If the weight matrix and input vector result are higher than c, then the classification output is y1; otherwise, the classification output is y2. Here y1 and y2 are the output class labels.

Gaussian Naïve Bayes

This is a special type of Naïve Bayes approach and suitable for classification problems. It is a supervised machine learning algorithm. It works under the principle of Bayes theorem. The conditional probability calculation is shown in Equation 9.

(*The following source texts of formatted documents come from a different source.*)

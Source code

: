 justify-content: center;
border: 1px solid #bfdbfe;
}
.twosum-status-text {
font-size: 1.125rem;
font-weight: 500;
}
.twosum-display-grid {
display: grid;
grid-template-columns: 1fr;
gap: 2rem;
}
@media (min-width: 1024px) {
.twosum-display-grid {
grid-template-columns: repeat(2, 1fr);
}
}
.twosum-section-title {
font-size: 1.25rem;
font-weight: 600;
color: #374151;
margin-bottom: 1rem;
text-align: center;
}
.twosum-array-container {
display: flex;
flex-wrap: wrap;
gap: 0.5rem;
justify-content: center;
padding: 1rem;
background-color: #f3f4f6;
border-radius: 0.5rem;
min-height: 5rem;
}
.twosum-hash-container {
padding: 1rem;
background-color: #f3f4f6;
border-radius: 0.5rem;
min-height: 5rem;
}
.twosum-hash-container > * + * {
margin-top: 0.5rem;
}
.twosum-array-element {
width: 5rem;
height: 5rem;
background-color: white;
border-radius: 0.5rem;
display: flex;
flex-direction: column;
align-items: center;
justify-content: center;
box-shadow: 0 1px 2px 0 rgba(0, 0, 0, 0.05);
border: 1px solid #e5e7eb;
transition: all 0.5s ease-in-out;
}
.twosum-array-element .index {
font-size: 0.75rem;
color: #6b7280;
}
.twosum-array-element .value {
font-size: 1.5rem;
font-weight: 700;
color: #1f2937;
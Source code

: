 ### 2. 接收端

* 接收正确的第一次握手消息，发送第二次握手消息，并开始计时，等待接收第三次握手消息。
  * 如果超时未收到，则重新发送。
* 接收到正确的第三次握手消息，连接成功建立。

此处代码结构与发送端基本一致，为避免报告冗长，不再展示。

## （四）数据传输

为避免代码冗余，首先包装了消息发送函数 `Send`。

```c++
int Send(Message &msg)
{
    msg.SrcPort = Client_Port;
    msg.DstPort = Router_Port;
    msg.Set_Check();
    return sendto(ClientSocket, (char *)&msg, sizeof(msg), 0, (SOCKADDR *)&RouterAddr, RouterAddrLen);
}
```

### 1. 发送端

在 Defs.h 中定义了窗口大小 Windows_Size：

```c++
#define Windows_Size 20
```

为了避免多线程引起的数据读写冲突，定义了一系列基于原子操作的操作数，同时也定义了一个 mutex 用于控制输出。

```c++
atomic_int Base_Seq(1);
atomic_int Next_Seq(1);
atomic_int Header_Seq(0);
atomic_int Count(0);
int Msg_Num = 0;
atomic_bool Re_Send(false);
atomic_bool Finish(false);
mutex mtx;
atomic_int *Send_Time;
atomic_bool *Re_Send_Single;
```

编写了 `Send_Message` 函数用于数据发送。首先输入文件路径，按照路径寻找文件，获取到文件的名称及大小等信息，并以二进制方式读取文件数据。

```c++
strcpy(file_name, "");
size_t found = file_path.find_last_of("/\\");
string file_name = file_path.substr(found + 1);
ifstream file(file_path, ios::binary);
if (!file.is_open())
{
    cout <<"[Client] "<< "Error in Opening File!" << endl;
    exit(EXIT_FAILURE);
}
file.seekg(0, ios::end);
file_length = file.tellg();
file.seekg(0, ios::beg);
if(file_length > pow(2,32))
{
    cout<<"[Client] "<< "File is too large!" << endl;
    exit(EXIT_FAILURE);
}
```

\begin{array}{l} p (Y | x_{1}, x_{2}, \dots, x_{n}) = \frac{p (Y) p (x_{1}, x_{2}, \dots, x_{n} | Y)}{p (x_{1}, x_{2}, \dots, x_{n})} & (9) \end{array}

Level-1 Classifier or Meta Classifier

Figure 4 shows the level-1 classifier input set. For level 1, the logistic regression model is used for the final prediction; this model is trained with a new training dataset generated in level-0 classifiers. The flow chart for the proposed system is shown in Figure 5.

FIGURE 4

Figure 4. Level-1 classifier input set.

FIGURE 5

Figure 5. Proposed system flow chart.

This dataset consists of set predicted probabilities of each class of each classifier. A row ri is the predicted probabilities base classifiers of each class of ith row of the original dataset. The formula for the final prediction is done by using Equation 10.

\begin{array}{l} p = \frac{e^{b 0 + b 1 (x)}}{1 + e^{b 0 + b 1 (x)}} & (10) \end{array}

b0, b1 are the constants, and x is the input vector. p is the final prediction, which is >0.5, then the patient has diabetic positive; otherwise, the patient has diabetic negative.

Pima Dataset Description

Table 4 shows the Pima dataset attributes description. This dataset consists of 768 rows and nine columns. The last column is the output class, containing 1 and 0; 1 indicates diabetic positive, and 0 indicates diabetic negative.

TABLE 4

Table 4. Attribute details of Pima Indian Diabetes dataset (PIDD).

ALGORITHM 1

Algorithm 1. Algorithm Stacked Ensemble.

Figure 6 shows the correlation between the attributes in the dataset. The proposed method used Pearson's correlation method, which finds the relationship between the variables in the Pima dataset. This correlation says how strong an association or correlation of two attributes. Pearson, correlation coefficient formula, returns a value between −1 and 1. The correlation coefficient between two attributes (X, Y) is 1; then, Y's positive value will also increase for every X positive value increase. If the correlation coefficient between two attributes is negative, then any positive value increase of X, Y's negative value will also decrease. If the correlation coefficient is 0, then there is no relation between X and Y. In Figure 6, for every attribute pair, the Pima dataset correlation is displayed as a scatterplot. In Figure 7, the coefficient value of every two attributes of the Pima dataset is displayed. These two figures depict that most of the attributes in the Pima dataset are independent. The prediction result depends on all the attributes in the dataset.

FIGURE 6

Figure 6. Pearson correlation coefficient of Pima dataset input attributes.

FIGURE 7

Figure 7. Pearson correlation coefficient result of Pima input attribute set.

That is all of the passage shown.